TASK GOAL = Tally the lines in the material below that hold the string "public" and report the tally alone.

DATASET RECORDS =
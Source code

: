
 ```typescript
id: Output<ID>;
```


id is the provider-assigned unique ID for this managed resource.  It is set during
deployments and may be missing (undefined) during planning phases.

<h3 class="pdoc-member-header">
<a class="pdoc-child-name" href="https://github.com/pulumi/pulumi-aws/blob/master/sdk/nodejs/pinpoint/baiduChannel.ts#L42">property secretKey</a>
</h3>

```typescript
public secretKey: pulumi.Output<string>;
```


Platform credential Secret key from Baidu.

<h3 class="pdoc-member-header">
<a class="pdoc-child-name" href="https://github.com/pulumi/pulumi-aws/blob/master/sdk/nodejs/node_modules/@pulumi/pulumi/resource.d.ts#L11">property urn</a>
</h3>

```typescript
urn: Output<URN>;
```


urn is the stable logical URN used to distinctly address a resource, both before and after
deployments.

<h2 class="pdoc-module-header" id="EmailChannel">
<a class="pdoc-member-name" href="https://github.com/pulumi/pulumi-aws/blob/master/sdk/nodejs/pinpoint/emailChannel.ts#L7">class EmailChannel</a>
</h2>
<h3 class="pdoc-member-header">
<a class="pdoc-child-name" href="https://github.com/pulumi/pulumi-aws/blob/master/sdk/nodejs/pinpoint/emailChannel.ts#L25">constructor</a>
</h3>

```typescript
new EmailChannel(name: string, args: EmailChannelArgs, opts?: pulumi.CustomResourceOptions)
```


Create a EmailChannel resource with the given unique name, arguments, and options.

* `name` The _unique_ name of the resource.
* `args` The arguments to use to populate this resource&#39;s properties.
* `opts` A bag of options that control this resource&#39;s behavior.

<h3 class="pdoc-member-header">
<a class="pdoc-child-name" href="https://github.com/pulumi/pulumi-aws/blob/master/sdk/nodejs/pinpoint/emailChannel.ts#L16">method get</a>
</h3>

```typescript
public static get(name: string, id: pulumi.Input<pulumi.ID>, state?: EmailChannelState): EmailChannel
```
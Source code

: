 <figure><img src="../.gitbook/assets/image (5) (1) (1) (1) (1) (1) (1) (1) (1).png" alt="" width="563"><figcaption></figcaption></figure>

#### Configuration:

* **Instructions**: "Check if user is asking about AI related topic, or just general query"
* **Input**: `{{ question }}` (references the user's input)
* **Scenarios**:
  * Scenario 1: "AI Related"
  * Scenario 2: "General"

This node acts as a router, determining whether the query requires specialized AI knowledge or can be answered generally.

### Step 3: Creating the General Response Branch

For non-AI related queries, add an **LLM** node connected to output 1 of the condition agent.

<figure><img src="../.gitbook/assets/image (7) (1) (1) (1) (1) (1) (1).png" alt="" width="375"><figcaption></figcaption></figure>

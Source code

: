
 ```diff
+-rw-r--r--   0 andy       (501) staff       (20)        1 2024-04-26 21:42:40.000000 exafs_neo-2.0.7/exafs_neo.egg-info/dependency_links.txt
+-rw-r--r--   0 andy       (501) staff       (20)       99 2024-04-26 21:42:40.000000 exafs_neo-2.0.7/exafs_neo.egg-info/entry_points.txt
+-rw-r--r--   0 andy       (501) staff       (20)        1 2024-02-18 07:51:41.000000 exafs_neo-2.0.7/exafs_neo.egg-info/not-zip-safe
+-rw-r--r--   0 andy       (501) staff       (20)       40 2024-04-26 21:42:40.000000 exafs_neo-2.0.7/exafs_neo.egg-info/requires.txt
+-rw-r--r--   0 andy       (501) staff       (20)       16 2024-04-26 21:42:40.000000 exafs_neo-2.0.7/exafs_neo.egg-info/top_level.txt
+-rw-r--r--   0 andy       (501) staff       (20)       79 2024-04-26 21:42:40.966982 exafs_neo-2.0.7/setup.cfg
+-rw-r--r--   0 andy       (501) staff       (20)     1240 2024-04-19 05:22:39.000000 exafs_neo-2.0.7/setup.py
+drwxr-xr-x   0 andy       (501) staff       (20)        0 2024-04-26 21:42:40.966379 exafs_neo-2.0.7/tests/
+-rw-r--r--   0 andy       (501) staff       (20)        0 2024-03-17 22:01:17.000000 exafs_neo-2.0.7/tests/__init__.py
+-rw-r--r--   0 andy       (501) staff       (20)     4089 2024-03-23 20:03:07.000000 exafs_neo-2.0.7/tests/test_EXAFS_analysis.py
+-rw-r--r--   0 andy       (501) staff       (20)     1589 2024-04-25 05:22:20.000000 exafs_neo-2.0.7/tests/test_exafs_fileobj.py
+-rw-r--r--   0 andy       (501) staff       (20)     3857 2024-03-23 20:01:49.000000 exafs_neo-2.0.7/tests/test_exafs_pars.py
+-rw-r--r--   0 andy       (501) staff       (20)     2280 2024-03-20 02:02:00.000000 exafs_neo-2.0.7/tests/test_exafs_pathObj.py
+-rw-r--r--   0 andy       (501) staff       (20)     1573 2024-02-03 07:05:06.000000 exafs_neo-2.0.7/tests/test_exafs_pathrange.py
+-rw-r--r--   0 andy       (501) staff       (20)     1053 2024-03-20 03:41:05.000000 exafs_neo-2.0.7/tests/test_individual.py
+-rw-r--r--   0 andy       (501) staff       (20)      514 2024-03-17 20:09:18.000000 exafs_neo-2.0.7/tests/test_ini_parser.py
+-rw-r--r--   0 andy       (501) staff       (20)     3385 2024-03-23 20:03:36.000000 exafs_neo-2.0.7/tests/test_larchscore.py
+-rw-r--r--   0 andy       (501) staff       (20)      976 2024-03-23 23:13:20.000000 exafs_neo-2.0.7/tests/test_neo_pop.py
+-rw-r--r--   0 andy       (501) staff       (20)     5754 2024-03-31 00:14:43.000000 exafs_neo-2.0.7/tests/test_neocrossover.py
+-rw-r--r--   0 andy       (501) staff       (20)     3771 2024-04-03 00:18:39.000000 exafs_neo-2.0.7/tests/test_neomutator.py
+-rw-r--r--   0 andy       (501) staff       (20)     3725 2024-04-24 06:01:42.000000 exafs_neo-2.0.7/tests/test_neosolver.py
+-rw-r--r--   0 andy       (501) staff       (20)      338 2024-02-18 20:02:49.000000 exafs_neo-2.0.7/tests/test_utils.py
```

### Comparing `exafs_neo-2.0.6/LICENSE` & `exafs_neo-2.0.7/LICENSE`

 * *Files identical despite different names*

RESPONSE BELOW = 2